**What the exercise asks:** Only the lines holding "letters" are wanted here; copy each from the listing.

**Supplied material:**
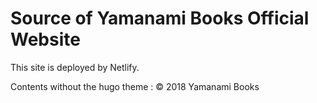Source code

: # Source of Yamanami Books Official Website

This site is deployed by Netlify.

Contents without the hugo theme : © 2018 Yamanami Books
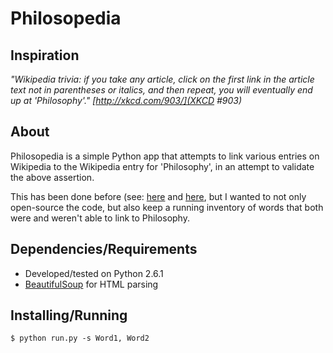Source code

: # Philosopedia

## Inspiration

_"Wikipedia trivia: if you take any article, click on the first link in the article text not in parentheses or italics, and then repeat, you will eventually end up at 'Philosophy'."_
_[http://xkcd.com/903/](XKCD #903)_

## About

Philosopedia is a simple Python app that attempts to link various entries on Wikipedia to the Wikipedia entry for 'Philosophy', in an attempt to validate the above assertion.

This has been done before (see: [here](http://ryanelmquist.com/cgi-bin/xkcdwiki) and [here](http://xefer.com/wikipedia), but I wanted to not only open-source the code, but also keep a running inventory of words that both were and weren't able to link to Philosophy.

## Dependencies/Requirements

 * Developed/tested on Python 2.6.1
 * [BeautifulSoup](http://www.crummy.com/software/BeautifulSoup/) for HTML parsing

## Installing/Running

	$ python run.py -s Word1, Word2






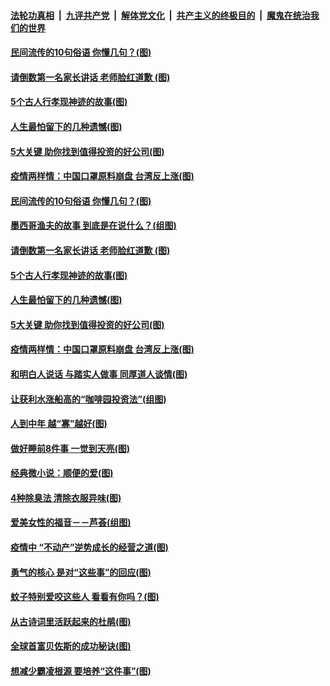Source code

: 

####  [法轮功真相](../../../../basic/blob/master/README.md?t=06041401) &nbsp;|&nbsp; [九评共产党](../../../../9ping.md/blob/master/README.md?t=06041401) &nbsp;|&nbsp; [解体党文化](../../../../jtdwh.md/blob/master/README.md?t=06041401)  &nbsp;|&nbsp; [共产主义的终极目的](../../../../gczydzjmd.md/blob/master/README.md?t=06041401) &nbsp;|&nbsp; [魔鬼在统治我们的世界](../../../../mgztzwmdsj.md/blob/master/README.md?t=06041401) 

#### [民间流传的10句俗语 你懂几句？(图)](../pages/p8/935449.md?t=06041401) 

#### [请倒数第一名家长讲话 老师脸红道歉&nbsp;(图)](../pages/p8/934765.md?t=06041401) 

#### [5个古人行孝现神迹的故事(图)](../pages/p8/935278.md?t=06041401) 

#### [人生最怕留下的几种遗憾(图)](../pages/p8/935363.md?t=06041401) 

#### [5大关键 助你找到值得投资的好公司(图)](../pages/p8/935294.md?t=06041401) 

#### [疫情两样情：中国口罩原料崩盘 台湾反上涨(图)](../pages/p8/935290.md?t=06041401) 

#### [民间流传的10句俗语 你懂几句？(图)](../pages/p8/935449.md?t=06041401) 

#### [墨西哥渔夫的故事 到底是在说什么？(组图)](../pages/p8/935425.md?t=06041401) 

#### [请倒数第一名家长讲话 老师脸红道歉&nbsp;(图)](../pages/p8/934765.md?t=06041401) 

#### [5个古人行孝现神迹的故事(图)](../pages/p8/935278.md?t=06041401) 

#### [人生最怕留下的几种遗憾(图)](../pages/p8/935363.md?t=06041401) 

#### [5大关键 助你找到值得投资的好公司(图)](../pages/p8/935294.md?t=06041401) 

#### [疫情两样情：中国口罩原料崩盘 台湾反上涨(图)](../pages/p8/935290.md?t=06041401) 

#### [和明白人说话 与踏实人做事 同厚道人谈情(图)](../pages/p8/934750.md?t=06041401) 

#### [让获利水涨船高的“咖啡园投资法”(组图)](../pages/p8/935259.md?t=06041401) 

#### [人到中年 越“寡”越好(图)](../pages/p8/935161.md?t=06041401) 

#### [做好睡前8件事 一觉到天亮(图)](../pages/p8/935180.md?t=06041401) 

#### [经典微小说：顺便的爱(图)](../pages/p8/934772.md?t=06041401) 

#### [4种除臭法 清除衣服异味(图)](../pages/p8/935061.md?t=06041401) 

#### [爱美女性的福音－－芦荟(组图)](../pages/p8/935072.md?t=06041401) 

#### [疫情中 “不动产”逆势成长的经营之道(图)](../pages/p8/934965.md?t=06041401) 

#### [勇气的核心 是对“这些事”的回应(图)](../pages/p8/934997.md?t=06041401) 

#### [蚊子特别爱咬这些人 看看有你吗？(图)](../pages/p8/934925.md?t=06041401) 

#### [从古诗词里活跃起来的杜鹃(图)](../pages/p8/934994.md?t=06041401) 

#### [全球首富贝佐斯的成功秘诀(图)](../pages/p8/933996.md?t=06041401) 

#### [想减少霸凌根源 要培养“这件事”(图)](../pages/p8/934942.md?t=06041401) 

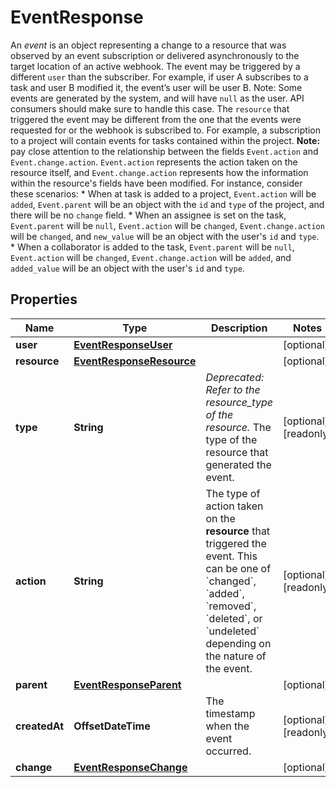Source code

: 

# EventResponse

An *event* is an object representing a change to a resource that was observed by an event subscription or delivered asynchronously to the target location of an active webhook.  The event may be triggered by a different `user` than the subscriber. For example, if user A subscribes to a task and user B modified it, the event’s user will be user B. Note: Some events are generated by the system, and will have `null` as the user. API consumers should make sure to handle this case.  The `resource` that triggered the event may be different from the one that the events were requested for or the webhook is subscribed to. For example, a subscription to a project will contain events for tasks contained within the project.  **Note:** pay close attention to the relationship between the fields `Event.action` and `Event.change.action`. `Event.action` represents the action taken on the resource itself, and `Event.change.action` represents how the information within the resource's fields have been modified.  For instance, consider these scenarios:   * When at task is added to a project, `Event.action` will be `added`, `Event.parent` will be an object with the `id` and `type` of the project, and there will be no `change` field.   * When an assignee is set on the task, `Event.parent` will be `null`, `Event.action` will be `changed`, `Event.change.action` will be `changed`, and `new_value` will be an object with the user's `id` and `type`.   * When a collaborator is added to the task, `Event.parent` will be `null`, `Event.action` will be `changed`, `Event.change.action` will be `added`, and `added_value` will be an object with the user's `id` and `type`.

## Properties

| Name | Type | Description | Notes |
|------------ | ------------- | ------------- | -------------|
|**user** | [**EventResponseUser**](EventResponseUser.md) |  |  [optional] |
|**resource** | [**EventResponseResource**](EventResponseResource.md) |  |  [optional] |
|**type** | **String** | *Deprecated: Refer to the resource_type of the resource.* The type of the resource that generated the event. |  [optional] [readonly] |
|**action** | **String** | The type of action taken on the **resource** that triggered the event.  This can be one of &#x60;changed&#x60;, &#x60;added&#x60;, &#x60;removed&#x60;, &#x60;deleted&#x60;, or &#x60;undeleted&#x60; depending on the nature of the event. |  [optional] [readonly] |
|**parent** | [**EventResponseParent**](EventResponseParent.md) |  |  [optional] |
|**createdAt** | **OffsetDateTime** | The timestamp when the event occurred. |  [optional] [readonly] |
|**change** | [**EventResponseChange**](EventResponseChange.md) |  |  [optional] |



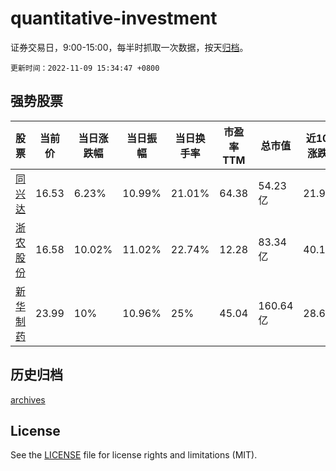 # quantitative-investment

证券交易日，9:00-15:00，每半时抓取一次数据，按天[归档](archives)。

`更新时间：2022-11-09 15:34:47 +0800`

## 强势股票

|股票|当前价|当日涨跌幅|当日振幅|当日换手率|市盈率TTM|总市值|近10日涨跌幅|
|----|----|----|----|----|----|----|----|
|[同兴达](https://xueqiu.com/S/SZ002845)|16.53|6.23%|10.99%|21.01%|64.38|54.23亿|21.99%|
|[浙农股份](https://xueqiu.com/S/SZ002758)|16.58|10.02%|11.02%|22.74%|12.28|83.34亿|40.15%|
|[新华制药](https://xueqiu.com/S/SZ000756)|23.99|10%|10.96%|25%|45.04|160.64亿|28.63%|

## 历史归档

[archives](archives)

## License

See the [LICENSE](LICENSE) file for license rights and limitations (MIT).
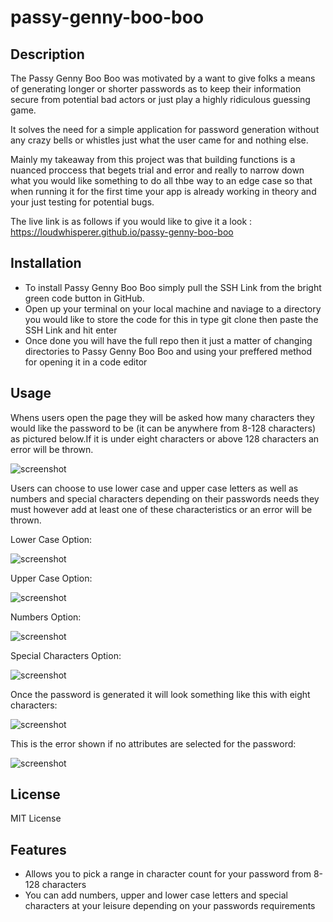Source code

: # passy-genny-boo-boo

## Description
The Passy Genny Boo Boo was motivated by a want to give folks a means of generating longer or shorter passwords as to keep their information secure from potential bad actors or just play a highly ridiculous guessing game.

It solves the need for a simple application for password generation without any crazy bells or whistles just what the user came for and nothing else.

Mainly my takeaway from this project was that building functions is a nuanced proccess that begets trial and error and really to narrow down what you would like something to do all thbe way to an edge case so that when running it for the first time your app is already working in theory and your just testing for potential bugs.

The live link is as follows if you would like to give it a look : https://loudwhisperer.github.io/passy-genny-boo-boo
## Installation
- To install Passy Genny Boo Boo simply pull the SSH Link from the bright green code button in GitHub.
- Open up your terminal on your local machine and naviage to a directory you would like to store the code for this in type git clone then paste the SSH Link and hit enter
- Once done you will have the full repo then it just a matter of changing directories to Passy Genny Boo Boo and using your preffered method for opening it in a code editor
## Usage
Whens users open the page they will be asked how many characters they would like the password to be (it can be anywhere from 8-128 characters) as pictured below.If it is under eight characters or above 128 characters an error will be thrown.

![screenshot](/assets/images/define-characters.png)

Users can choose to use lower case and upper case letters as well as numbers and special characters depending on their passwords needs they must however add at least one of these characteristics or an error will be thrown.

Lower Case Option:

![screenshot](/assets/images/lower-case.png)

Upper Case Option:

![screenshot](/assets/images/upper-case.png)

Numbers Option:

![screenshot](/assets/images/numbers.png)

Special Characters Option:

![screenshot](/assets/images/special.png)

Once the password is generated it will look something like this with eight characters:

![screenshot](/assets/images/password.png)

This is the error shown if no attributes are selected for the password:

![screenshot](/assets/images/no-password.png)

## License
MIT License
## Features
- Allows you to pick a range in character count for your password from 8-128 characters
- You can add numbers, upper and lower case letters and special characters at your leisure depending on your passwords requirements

**Task output:**
Users can choose to use lower case and upper case letters as well as numbers and special characters depending on their passwords needs they must however add at least one of these characteristics or an error will be thrown.
- You can add numbers, upper and lower case letters and special characters at your leisure depending on your passwords requirements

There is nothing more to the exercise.